Now, let us start with any point, for instance the tip of the chin and call it $P_0$. Then $P_0$ is sent to $P_1=F(P_0)$, which is the tip of the chin of the small cow on the right earring. Then $P_1$ is sent to $P_2=F(P_1)$, which is the tip of the chin of the cow appearing on the right earring of the small cow. Etc. We remark three things:

We could continue the process an infinite number of times and generate a sequence $\{P_n\}$, where $P_{n+1}=F(P_n)$.
Visually, only a finite number of points of the sequence look distinct, and all the others cannot be distinguished. Of course, we can zoom and we will see more points. But, whatever a zoom we choose, we will still distinguish only a finite number of points and the others cannot be distinguished.
This sequence seems to converge to the same point $A$ as before.

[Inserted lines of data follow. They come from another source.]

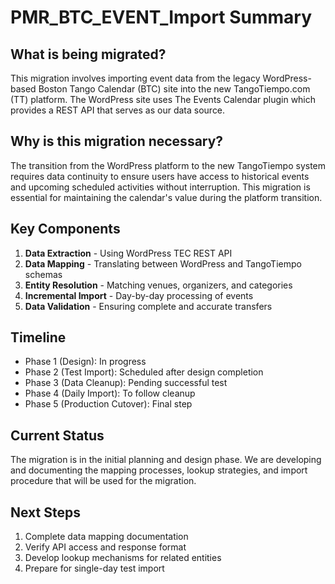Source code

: # PMR_BTC_EVENT_Import Summary

## What is being migrated?
This migration involves importing event data from the legacy WordPress-based Boston Tango Calendar (BTC) site into the new TangoTiempo.com (TT) platform. The WordPress site uses The Events Calendar plugin which provides a REST API that serves as our data source.

## Why is this migration necessary?
The transition from the WordPress platform to the new TangoTiempo system requires data continuity to ensure users have access to historical events and upcoming scheduled activities without interruption. This migration is essential for maintaining the calendar's value during the platform transition.

## Key Components
1. **Data Extraction** - Using WordPress TEC REST API
2. **Data Mapping** - Translating between WordPress and TangoTiempo schemas
3. **Entity Resolution** - Matching venues, organizers, and categories
4. **Incremental Import** - Day-by-day processing of events
5. **Data Validation** - Ensuring complete and accurate transfers

## Timeline
- Phase 1 (Design): In progress
- Phase 2 (Test Import): Scheduled after design completion
- Phase 3 (Data Cleanup): Pending successful test
- Phase 4 (Daily Import): To follow cleanup
- Phase 5 (Production Cutover): Final step

## Current Status
The migration is in the initial planning and design phase. We are developing and documenting the mapping processes, lookup strategies, and import procedure that will be used for the migration.

## Next Steps
1. Complete data mapping documentation
2. Verify API access and response format
3. Develop lookup mechanisms for related entities
4. Prepare for single-day test import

Had we taken another point $Q_0$ and constructed the sequence $\{Q_n\}$, where $Q_{n+1}=F(Q_n)$, we would have seen that the sequence $\{Q_n\}$ would have seemed to converge to the same point $A$. In fact, we can remark that this follows from the fact that the singleton $\{A\}$ is the intersection of the nested right earrings whose diameter tends to $0$.

What will Banach fixed point theorem tell us? It will tell us that indeed the function $F$ has a unique fixed point, i.e. there exists a unique point $A$ of the plane such that $F(A)=A$. Moreover, it will also assert that if we take any point $P_0$ and we construct the sequence $\{P_n\}$, where $P_{n+1}=F(P_n)$, then the sequence $\{P_n\}$ will converge to $A$.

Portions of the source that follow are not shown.